Some public health officials are hopeful that people will take mask-wearing to heart now that it is a matter of personal responsibility — compared with when it was a mandate by Gov. Tim Walz that drew political opposition.
A new mandate is unlikely because the emergency powers that Walz used to order the first one have been rescinded. The Minnesota Department of Health on Wednesday urged mask-wearing indoors by all people, regardless of vaccination status, in counties with substantial or high case rates, or in settings such as nursing homes where viral spread could be severe.
Unvaccinated people are urged to wear masks in indoor public settings, social engagements and outdoor settings where social distancing can't be maintained.
More than 3.1 million eligible people 12 and older in Minnesota have received at least a first dose of COVID-19 vaccine — a 67.5% rate that health officials would like to see rise above 80% to limit the opportunities for the virus to spread.
The state on Wednesday reported five COVID-19 deaths and 936 more coronavirus infections, raising the state's totals in the pandemic to 7,683 deaths and 615,923 known infections. COVID-19 hospitalizations in Minnesota also have tripled in less than a month from 90 to 268.
A sampling of positive infections has found 664 cases in Minnesota involving the delta variant this summer.
The number of Minnesota counties with high transmission rates jumped to 16, according to CDC data, while another 42 were in the substantial range that triggers the federal mask-wearing guideline.
With some level of mask-wearing likely in K-12 schools, parents can help by finding masks that fit and are comfortable for their children, and by making sure they go to school with backups, said Dr. Nipunie Rajapakse, a Mayo pediatric infectious disease specialist. "Use [a style] they have worn before, that you know fits well, that they will be able to keep on."
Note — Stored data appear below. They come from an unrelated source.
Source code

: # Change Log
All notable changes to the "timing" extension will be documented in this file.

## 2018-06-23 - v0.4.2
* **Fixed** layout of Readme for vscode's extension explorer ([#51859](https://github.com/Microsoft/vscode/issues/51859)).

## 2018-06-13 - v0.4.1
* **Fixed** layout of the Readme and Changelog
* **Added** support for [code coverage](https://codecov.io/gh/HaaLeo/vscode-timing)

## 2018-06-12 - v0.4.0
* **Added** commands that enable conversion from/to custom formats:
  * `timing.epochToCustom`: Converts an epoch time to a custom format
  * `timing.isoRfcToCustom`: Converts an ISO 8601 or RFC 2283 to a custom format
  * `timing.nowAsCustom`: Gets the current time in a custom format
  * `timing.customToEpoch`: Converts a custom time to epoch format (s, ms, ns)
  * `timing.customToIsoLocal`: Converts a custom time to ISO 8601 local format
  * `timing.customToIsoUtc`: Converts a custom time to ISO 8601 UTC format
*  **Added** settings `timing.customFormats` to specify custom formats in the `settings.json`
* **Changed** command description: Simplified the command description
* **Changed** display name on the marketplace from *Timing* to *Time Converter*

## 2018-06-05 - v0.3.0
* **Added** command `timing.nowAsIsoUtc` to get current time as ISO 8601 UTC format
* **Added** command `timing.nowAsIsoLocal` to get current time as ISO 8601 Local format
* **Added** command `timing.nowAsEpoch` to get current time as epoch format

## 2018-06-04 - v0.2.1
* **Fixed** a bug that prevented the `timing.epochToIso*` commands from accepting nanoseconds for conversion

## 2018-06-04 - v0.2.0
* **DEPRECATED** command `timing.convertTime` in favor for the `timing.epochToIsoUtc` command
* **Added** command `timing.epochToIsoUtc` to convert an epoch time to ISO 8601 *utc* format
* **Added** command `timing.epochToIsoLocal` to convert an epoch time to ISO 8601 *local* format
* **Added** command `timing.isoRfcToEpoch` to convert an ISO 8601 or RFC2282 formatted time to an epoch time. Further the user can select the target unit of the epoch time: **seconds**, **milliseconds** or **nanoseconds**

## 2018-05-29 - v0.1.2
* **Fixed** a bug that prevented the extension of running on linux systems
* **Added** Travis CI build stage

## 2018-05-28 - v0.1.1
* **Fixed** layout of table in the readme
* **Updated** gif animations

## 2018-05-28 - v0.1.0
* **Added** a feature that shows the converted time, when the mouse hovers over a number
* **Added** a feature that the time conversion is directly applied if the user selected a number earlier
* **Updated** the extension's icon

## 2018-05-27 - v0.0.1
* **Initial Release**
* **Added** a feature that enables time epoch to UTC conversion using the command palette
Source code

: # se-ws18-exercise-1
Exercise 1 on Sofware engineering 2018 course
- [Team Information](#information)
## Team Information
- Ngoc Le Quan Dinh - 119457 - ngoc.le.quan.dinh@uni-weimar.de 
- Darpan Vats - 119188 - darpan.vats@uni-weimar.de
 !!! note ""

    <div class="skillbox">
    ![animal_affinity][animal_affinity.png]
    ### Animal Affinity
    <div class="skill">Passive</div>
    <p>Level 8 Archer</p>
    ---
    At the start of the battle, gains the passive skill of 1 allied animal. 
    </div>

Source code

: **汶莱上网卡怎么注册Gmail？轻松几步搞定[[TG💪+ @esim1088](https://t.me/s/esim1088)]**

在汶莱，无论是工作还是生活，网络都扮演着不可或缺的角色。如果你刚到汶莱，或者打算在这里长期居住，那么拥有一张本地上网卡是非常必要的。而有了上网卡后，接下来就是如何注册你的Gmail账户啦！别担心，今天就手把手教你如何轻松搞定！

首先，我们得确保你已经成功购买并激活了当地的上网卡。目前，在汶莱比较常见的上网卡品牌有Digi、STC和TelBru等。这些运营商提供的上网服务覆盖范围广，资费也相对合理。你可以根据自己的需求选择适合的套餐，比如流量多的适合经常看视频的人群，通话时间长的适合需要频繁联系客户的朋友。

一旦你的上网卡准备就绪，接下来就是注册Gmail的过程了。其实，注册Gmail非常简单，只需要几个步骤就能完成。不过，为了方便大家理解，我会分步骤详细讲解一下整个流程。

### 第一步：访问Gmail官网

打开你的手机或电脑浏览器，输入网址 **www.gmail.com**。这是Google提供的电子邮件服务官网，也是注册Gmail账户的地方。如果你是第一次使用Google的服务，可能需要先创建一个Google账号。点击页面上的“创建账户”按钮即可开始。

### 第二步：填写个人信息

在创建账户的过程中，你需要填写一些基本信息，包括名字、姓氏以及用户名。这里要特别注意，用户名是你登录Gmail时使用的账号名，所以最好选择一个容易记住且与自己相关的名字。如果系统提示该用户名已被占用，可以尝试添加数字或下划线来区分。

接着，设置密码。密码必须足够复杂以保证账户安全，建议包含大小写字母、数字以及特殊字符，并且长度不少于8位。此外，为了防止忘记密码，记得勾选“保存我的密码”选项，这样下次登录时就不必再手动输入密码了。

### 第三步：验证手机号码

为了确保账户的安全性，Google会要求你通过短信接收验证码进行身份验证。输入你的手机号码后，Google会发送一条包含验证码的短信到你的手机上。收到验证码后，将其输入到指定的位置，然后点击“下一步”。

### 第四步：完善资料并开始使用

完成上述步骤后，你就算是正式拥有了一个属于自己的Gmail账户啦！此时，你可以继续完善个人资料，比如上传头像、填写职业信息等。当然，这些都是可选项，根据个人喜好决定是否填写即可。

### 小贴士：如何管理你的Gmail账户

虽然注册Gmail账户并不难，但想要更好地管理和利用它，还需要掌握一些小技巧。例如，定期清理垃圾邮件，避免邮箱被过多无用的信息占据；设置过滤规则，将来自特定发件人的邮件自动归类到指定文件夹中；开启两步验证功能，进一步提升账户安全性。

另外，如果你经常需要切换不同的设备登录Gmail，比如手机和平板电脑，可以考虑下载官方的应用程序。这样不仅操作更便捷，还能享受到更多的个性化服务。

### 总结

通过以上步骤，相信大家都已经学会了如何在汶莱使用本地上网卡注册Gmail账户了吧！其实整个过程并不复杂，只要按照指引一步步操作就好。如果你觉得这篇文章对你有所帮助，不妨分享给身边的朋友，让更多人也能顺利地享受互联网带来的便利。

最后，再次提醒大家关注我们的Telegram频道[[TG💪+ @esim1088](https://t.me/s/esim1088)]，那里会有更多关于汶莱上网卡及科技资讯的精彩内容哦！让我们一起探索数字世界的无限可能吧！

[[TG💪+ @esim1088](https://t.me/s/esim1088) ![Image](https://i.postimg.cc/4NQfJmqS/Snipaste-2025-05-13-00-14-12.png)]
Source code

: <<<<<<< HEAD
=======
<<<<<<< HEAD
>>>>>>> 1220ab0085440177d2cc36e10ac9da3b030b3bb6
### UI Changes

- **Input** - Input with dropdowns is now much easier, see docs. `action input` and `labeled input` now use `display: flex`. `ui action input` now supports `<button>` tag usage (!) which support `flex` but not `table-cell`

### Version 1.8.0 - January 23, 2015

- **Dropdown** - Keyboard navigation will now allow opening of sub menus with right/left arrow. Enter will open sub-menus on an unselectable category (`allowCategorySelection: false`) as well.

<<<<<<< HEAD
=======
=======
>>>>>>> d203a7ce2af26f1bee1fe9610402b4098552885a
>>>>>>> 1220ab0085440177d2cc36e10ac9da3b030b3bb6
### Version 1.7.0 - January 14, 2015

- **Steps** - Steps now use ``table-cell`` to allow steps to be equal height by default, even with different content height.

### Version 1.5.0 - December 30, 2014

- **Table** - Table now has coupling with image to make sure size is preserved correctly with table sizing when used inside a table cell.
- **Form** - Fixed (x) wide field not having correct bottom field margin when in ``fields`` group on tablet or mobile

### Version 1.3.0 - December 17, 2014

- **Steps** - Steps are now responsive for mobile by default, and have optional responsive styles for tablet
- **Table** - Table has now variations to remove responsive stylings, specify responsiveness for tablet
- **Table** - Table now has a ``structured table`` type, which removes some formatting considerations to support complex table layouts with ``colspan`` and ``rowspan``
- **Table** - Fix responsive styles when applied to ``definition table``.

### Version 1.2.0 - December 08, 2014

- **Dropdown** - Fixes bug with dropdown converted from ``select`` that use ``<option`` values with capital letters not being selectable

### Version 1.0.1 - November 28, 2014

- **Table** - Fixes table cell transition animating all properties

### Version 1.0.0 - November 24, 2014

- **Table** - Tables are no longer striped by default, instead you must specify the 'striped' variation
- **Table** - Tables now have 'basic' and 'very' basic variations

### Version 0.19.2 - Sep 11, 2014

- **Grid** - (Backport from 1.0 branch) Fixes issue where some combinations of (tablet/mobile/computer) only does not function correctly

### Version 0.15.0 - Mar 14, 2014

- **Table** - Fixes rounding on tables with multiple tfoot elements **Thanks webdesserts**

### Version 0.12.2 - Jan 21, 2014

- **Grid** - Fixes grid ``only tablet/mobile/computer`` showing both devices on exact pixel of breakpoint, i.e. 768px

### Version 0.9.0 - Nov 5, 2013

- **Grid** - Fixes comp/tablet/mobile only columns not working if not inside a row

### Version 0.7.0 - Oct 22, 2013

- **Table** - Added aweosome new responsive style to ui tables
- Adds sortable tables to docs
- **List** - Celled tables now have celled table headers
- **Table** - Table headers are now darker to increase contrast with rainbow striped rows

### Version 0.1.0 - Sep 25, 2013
Mask-wearing could be used temporarily to buy time for more vaccinations, but Dr. Gregory Poland, director of Mayo's vaccine research group, said the level of immunization that is needed is higher now because of variant strains. That means masks could be part of the longer-term strategy to confront the pandemic.
"If it was 70-80 percent back a year ago, it is probably 90-95 percent — something in that order," he said. "And by definition, we cannot get there based on the number of people who are rejecting vaccines."